Here's to the Ladies (Who Sang with the Band)

Sounds of Yester Year DSOY 829

 

 


1. Passé - Lillian Lane
2. Come Rain or Come Shine - Lillian Lane
3. Can't Help Lovin' That Man - Claire Chatwin
4. A Wonderful Guy - Claire Chatwin
5. Until - Mary Mayo
6. Again - Mary Mayo
7. The Tunnel of Love - Helen Lee & Tex Beneke
8. Dreamin' is my Business - Helen Lee
9. Orange Coloured Sky - Eydie Gormé
10. Too Young - Eydie Gormé
11. Would I Love You - Shirley Wilson
12. Too Marvellous for Words - Shirley Wilson
13. This Can't be Love - Joan Cavanaugh
14. I Talk to the Trees - Joan Cavanaugh
15. The Man I Love - Shirley Jones
16. The Breeze - Shirley Jones
17. Three Coins in the Fountain - Lois Lane
18. The Man I Love - Lois Lane
19. Try a Little Tenderness - Barbara Edwards
20. Love Me or Leave Me - Barbara Edwards
21. Ballad of the Alamo - Tex Beneke
22. The Green Leaves of Summer - Tex Beneke
23. The Green Leaves of Summer - Tex Beneke
24. Tennessee Babe - Tex Beneke
25. Tennessee Babe - Tex Beneke
26. Here's to the Ladies - Tex Beneke

Tracks 1 to 8: Tex Beneke and the Glenn Miller Orchestra.
Tracks 9 to 20: Tex Beneke and his Orchestra
Tracks 21 to 26: Tex Beneke with arranger Ray Martin & Orchestra

 

Tenor-saxophonist Tex Beneke was a long-time corner man in the Glenn Miller Band and after Glenn's demise he took over the leadership. The music of Glenn Miller is still extremely popular today, which proves just what a good judge of taste Glenn was.

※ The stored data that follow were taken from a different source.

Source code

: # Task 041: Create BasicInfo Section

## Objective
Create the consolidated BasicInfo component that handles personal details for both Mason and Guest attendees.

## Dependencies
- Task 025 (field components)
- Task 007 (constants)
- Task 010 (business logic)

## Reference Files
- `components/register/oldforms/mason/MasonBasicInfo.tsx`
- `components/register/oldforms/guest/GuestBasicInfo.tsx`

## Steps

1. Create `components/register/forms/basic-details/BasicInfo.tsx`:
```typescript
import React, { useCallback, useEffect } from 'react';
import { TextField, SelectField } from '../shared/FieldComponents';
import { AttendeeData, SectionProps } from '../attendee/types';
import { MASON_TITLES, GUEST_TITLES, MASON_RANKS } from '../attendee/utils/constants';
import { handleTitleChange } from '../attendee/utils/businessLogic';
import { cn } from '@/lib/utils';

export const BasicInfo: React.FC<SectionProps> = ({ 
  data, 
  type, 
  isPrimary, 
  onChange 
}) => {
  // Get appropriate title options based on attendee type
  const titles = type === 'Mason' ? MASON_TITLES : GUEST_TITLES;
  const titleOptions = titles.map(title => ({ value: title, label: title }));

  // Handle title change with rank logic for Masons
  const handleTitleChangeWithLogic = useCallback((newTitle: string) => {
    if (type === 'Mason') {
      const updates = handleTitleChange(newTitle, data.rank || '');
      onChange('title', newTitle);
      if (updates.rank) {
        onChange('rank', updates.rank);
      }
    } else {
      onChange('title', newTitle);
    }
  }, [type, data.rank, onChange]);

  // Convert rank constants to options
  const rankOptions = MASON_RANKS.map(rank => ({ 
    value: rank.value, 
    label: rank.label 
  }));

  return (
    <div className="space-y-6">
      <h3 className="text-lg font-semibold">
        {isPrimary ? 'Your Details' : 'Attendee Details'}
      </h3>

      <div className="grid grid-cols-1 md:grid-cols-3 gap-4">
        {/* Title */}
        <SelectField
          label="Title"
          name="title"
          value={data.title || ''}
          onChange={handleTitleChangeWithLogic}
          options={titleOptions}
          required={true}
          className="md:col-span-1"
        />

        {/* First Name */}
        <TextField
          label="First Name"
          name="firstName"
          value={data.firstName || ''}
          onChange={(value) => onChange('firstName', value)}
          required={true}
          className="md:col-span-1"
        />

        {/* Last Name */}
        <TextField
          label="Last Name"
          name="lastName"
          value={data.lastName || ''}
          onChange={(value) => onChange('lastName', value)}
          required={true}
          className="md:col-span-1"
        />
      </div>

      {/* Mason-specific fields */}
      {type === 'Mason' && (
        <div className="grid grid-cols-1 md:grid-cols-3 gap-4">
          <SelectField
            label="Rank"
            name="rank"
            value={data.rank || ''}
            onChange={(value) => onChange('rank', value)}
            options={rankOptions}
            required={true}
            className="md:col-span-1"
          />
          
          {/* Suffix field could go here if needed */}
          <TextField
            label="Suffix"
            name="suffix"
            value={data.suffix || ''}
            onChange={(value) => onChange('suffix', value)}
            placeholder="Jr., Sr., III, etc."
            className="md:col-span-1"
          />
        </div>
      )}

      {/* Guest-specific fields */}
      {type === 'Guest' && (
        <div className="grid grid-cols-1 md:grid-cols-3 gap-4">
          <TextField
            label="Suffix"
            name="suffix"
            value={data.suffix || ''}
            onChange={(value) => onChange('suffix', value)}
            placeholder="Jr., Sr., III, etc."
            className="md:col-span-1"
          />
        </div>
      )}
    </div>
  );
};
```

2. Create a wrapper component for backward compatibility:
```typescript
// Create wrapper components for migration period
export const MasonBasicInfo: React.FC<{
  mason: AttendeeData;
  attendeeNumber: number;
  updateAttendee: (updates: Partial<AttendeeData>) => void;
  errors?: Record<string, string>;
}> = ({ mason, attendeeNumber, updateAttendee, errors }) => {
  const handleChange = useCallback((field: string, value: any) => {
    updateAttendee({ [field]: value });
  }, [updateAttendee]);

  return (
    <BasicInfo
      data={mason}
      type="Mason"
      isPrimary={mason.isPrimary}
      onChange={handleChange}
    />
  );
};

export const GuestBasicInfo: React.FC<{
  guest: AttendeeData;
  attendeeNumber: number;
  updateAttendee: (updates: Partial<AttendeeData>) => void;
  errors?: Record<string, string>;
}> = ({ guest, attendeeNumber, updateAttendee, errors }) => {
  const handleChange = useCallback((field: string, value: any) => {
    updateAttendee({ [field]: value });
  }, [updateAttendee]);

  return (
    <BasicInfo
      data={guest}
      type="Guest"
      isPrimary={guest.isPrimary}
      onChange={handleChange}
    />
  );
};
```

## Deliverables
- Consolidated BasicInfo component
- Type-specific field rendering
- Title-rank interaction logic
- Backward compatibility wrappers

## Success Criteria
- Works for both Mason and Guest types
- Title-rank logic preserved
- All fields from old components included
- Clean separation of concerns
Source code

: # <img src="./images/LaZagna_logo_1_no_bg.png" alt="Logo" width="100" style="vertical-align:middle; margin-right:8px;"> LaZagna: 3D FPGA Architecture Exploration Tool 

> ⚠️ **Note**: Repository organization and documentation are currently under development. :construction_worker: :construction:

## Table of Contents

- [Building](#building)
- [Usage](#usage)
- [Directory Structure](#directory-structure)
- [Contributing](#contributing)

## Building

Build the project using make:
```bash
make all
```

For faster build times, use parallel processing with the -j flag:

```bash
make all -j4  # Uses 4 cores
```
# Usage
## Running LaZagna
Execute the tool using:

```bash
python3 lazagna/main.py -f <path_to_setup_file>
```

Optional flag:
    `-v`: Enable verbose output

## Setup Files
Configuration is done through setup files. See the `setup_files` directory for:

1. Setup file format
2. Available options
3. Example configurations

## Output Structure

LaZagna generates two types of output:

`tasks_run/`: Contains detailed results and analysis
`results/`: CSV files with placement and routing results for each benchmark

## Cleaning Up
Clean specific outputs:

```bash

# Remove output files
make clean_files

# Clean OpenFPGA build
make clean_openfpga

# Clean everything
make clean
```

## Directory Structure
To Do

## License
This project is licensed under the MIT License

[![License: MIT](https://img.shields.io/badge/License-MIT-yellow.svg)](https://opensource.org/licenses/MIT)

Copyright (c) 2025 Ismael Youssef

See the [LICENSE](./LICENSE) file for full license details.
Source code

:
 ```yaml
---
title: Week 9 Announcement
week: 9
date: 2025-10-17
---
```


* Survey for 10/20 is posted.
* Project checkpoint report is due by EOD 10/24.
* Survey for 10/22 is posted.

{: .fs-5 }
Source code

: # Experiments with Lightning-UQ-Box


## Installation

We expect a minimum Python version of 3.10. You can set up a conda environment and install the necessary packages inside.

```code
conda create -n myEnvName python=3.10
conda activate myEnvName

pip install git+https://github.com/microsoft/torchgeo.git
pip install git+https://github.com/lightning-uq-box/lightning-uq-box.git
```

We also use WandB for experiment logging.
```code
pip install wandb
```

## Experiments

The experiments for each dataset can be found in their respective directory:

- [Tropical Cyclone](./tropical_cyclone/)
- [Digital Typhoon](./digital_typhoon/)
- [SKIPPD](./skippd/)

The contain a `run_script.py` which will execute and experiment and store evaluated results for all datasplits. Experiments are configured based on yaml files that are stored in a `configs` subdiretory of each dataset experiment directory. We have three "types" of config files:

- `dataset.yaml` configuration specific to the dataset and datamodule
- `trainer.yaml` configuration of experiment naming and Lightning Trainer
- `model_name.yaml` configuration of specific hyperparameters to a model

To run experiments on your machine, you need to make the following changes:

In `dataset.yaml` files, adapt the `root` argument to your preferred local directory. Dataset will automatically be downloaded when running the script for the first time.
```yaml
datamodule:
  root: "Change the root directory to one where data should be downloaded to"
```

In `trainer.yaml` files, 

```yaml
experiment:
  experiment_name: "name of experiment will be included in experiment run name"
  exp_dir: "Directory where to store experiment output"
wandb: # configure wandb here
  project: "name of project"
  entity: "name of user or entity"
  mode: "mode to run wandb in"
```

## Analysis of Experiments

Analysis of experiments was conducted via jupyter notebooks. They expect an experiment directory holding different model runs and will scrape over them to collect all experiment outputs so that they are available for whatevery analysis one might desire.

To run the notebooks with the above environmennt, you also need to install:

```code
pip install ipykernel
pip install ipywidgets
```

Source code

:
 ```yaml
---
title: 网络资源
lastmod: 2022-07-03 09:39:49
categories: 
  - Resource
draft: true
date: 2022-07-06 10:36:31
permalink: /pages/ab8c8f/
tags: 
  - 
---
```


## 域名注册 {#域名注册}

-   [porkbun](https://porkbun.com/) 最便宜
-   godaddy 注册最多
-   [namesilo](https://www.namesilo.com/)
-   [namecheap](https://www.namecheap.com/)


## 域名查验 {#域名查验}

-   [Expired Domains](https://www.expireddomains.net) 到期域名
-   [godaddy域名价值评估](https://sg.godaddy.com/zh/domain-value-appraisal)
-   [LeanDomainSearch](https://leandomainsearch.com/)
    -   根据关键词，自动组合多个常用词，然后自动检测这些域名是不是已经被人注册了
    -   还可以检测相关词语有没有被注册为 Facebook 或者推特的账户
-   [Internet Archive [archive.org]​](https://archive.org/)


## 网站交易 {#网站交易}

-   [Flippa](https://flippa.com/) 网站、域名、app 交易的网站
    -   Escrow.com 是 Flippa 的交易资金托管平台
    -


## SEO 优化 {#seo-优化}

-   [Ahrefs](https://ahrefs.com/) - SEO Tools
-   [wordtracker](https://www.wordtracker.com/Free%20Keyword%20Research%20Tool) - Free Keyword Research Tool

Tex was not of course the only person to front the Miller band, it had many different leaders as the years went by, one of the more famous being clarinettist Buddy DeFranco.

Tex formed his own band and tracks 9 to 20 feature that outfit, but the Miller influence flows through the whole of his career. The arrangements played by Tex's band are a little bit more adventurous than those used by Glenn, but my guess is that, had Glenn lived, his music would have continued to develop anyway.

This record however is devoted to the various ladies who sang with the band, apart from the last 5 tracks where Tex does the vocal honours. Every one of them is a class act and it would be interesting to know what became of them. Only the names of Eydie Gormé and Lois Lane rang a bell with me. The musicianship of the backings was top class, as you would expect from bands playing all the top spots in the USA and at that time there were a lot of them!

The final tracks feature Tex on tenor sax and vocals and they come from Tex's "Alamo" album. He sings on four of the five tracks and his Texas drawl suits the songs, but he was not one of the star vocalists of the era! The two versions of Green Leaves of Summer are one vocal and one instrumental; strangely the saxophone sounds like an alto to me! Here's to the Ladies is a jolly play-on or play-off tune.

This record is a wonderful piece of nostalgia which I thoroughly enjoyed. Well done Sounds of Yester Year for putting it together.